CHICAGO–(ENEWSPF)–August 3, 2011. Governor Pat Quinn today signed a bill into law that strengthens the rights of pet owners throughout Illinois and helps reunite lost animals with their owners. Senate Bill 1637, sponsored by Sen. Pamela Althoff (R-McHenry) and Rep. David Reis (R-Olney), requires animal control centers to scan for implanted microchips twice and make other efforts to identify a lost animal’s owner within 24 hours of the animal being impounded.
“For people throughout Illinois, pets are family members and their loss is grieved like that of a loved one,” Governor Quinn said. “This legislation will ensure animal facilities throughout the state make every effort to return pets to their rightful owners and reduce the number of shelter animals that are needlessly euthanized each year.”
Under the new law, facilities must scan for an implanted microchip within 24 hours of the animal’s arrival. A second scan must occur before the animal can be adopted, transferred to another facility or euthanized. Animal care personnel will scan for an implanted microchip that contains owner contact information as well as a physical check of the animal for collar tags, rabies tags, tattoos and other potential forms of identification.
Senate Bill 1637 also ensures that animal control and shelter personnel contact any agent or caretaker of an animal, such as its veterinarian, by phone or email if that information can be found. Current law only requires written notification contact of an animal’s owner. If successful contact is made, the new law allows an agent or caretaker to reclaim the animal by paying any fees charged by the agency or shelter.
“The governor should be commended for his pet advocacy,” Department of Agriculture Director Tom Jennings said. “This legislation strengthens animal welfare laws that the Animal Legal Defense Fund already rated as the most comprehensive in the nation.”
The new law passed the General Assembly unanimously and takes effect Jan. 1.

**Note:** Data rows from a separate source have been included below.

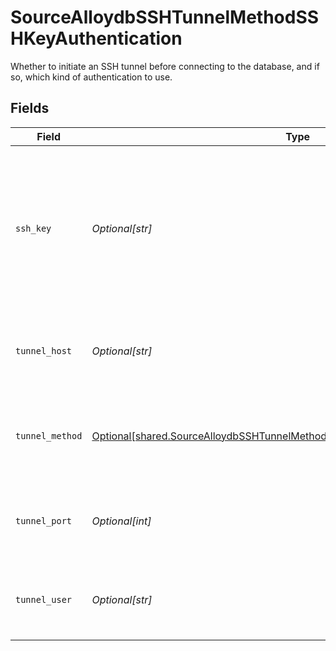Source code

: # SourceAlloydbSSHTunnelMethodSSHKeyAuthentication

Whether to initiate an SSH tunnel before connecting to the database, and if so, which kind of authentication to use.


## Fields

| Field                                                                                                                                                                    | Type                                                                                                                                                                     | Required                                                                                                                                                                 | Description                                                                                                                                                              | Example                                                                                                                                                                  |
| ------------------------------------------------------------------------------------------------------------------------------------------------------------------------ | ------------------------------------------------------------------------------------------------------------------------------------------------------------------------ | ------------------------------------------------------------------------------------------------------------------------------------------------------------------------ | ------------------------------------------------------------------------------------------------------------------------------------------------------------------------ | ------------------------------------------------------------------------------------------------------------------------------------------------------------------------ |
| `ssh_key`                                                                                                                                                                | *Optional[str]*                                                                                                                                                          | :heavy_check_mark:                                                                                                                                                       | OS-level user account ssh key credentials in RSA PEM format ( created with ssh-keygen -t rsa -m PEM -f myuser_rsa )                                                      |                                                                                                                                                                          |
| `tunnel_host`                                                                                                                                                            | *Optional[str]*                                                                                                                                                          | :heavy_check_mark:                                                                                                                                                       | Hostname of the jump server host that allows inbound ssh tunnel.                                                                                                         |                                                                                                                                                                          |
| `tunnel_method`                                                                                                                                                          | [Optional[shared.SourceAlloydbSSHTunnelMethodSSHKeyAuthenticationTunnelMethod]](undefined/models/shared/sourcealloydbsshtunnelmethodsshkeyauthenticationtunnelmethod.md) | :heavy_check_mark:                                                                                                                                                       | Connect through a jump server tunnel host using username and ssh key                                                                                                     |                                                                                                                                                                          |
| `tunnel_port`                                                                                                                                                            | *Optional[int]*                                                                                                                                                          | :heavy_minus_sign:                                                                                                                                                       | Port on the proxy/jump server that accepts inbound ssh connections.                                                                                                      | 22                                                                                                                                                                       |
| `tunnel_user`                                                                                                                                                            | *Optional[str]*                                                                                                                                                          | :heavy_check_mark:                                                                                                                                                       | OS-level username for logging into the jump server host.                                                                                                                 |                                                                                                                                                                          |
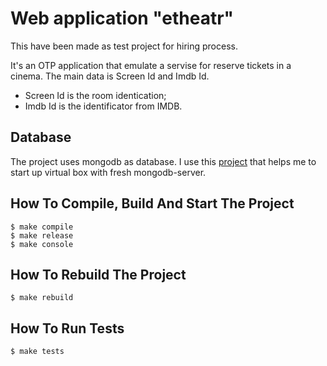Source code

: Web application "etheatr"
======================

This have been made as test project for hiring process.

It's an OTP application that emulate a servise for reserve
tickets in a cinema. The main data is Screen Id and Imdb Id.

 - Screen Id is the room identication;
 - Imdb Id is the identificator from IMDB.

Database
--------

The project uses mongodb as database. I use this [project](https://github.com/greggy/vagrant-ansible-mongodb)
that helps me to start up virtual box with fresh mongodb-server.

How To Compile, Build And Start The Project
-----------------------------------------

    $ make compile
    $ make release
    $ make console

How To Rebuild The Project
-------------------------

    $ make rebuild

How To Run Tests
---------------

    $ make tests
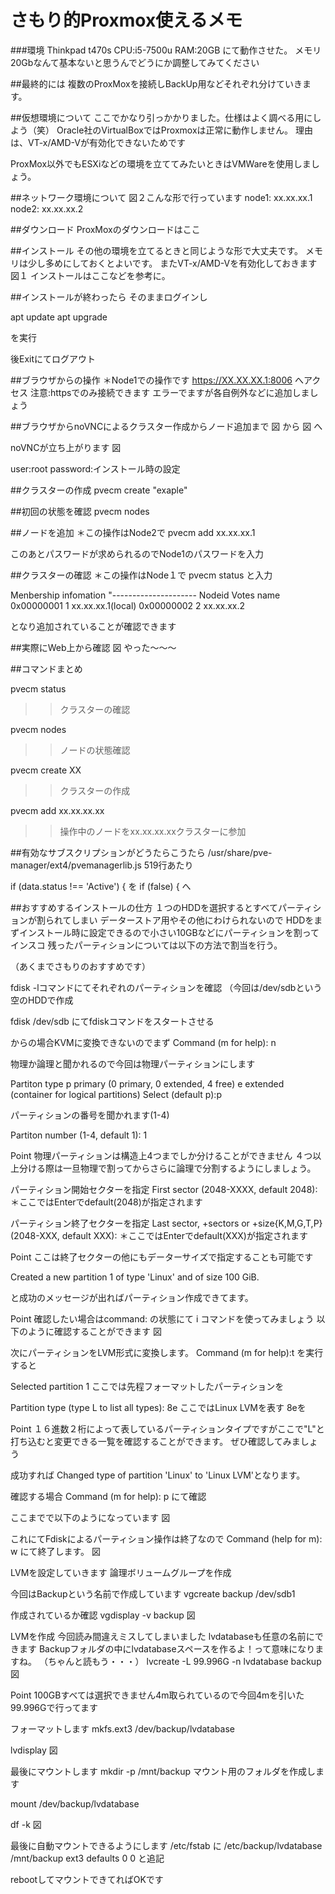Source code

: # さもり的Proxmox使えるメモ


###環境
Thinkpad t470s
CPU:i5-7500u
RAM:20GB
にて動作させた。
メモリ20Gbなんて基本ないと思うんでどうにか調整してみてください

##最終的には
複数のProxMoxを接続しBackUp用などそれぞれ分けていきます。


##仮想環境について
ここでかなり引っかかりました。仕様はよく調べる用にしよう（笑）
Oracle社のVirtualBoxではProxmoxは正常に動作しません。
理由は、VT-x/AMD-Vが有効化できないためです

ProxMox以外でもESXiなどの環境を立ててみたいときはVMWareを使用しましょう。

##ネットワーク環境について
図２こんな形で行っています
node1: xx.xx.xx.1
node2: xx.xx.xx.2


##ダウンロード
ProxMoxのダウンロードはここ

##インストール
その他の環境を立てるときと同じような形で大丈夫です。
メモリは少し多めにしておくとよいです。
またVT-x/AMD-Vを有効化しておきます
図１
インストールはここなどを参考に。

##インストールが終わったら
そのままログインし

apt update
apt upgrade

を実行

後Exitにてログアウト

##ブラウザからの操作
＊Node1での操作です
https://XX.XX.XX.1:8006 へアクセス
注意:httpsでのみ接続できます
エラーでますが各自例外などに追加しましょう

##ブラウザからnoVNCによるクラスター作成からノード追加まで
図
から
図
へ

noVNCが立ち上がります
図

user:root
password:インストール時の設定

##クラスターの作成
pvecm create "exaple"

##初回の状態を確認
pvecm nodes

##ノードを追加
＊この操作はNode2で
pvecm add xx.xx.xx.1

このあとパスワードが求められるのでNode1のパスワードを入力

##クラスターの確認
＊この操作はNode１で
pvecm status
と入力

Menbership infomation
"---------------------
Nodeid       Votes  name
0x00000001       1  xx.xx.xx.1(local)
0x00000002       2  xx.xx.xx.2

となり追加されていることが確認できます

##実際にWeb上から確認
図
やった～～～

##コマンドまとめ

pvecm status
>>クラスターの確認

pvecm nodes
>>ノードの状態確認

pvecm create XX
>>クラスターの作成

pvecm add xx.xx.xx.xx
>>操作中のノードをxx.xx.xx.xxクラスターに参加

##有効なサブスクリプションがどうたらこうたら
/usr/share/pve-manager/ext4/pvemanagerlib.js
519行あたり

if (data.status !== 'Active') {
を
if (false) {
へ

##おすすめするインストールの仕方
１つのHDDを選択するとすべてパーティションが割られてしまい
データーストア用やその他にわけられないので
HDDをまずインストール時に設定できるので小さい10GBなどにパーティションを割ってインスコ
残ったパーティションについては以下の方法で割当を行う。

（あくまでさもりのおすすめです）

fdisk -lコマンドにてそれぞれのパーティションを確認
（今回は/dev/sdbという空のHDDで作成

fdisk /dev/sdb
にてfdiskコマンドをスタートさせる

からの場合KVMに変換できないのでまず
Command (m for help): n

物理か論理と聞かれるので今回は物理パーティションにします

Partiton type
  p  primary (0 primary, 0 extended, 4 free)
  e  extended (container for logical partitions)
Select (default p):p

パーティションの番号を聞かれます(1-4)

Partiton number (1-4, default 1): 1

Point
物理パーティションは構造上4つまでしか分けることができません
４つ以上分ける際は一旦物理で割ってからさらに論理で分割するようにしましょう。



パーティション開始セクターを指定
First sector (2048-XXXX, default 2048):
＊ここではEnterでdefault(2048)が指定されます

パーティション終了セクターを指定
Last sector, +sectors or +size{K,M,G,T,P} (2048-XXX, default XXX):
＊ここではEnterでdefault(XXX)が指定されます

Point
ここは終了セクターの他にもデーターサイズで指定することも可能です


Created a new partition 1 of type 'Linux' and of size 100 GiB.

と成功のメッセージが出ればパーティション作成できてます。

Point
確認したい場合はcommand: の状態にて
i コマンドを使ってみましょう
以下のように確認することができます
図

次にパーティションをLVM形式に変換します。
Command (m for help):t
を実行すると

Selected partition 1
ここでは先程フォーマットしたパーティションを

Partition type (type L to list all types): 8e
ここではLinux LVMを表す 8eを

Point
１６進数２桁によって表しているパーティションタイプですがここで"L"と打ち込むと変更できる一覧を確認することができます。
ぜひ確認してみましょう

成功すれば
Changed type of partition 'Linux' to 'Linux LVM'となります。

確認する場合
Command (m for help): p
にて確認

ここまでで以下のようになっています
図

これにてFdiskによるパーティション操作は終了なので
Command (help for m): w
にて終了します。
図


LVMを設定していきます
論理ボリュームグループを作成

今回はBackupという名前で作成しています
vgcreate backup /dev/sdb1

作成されているか確認
vgdisplay -v backup
図

LVMを作成
今回読み間違えミスしてしまいました
lvdatabaseも任意の名前にできます
Backupフォルダの中にlvdatabaseスペースを作るよ！って意味になりますね。
（ちゃんと読もう・・・）
lvcreate -L 99.996G -n lvdatabase backup
図

Point
100GBすべては選択できません4m取られているので今回4mを引いた99.996Gで行ってます

フォーマットします
mkfs.ext3 /dev/backup/lvdatabase

lvdisplay
図

最後にマウントします
mkdir -p /mnt/backup
マウント用のフォルダを作成します

mount /dev/backup/lvdatabase

df -k
図


最後に自動マウントできるようにします
/etc/fstab
に
/etc/backup/lvdatabase /mnt/backup ext3 defaults 0 0
と追記

rebootしてマウントできてればOKです

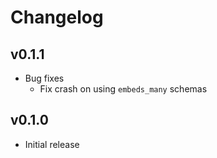 # Changelog

## v0.1.1

  * Bug fixes
    * Fix crash on using `embeds_many` schemas

## v0.1.0

  * Initial release
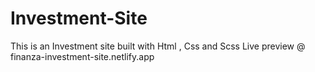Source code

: # Investment-Site
This is an Investment site built with Html , Css and Scss
Live preview @ finanza-investment-site.netlify.app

Today’s action is the latest in a number of steps Governor Quinn has taken to protect Illinois’ pets. Last year, the Governor signed legislation that requires the addition of a bitter flavoring agent to automotive antifreeze and coolant to prevent animal poisoning. Both products possess a sweet taste and can pose a hazard to pets, children and wildlife when spilled or left in open containers. The Governor bill has also signed legislation to further deter individuals from participating in dog fighting by increasing criminal penalties for dog fighting-related offenses.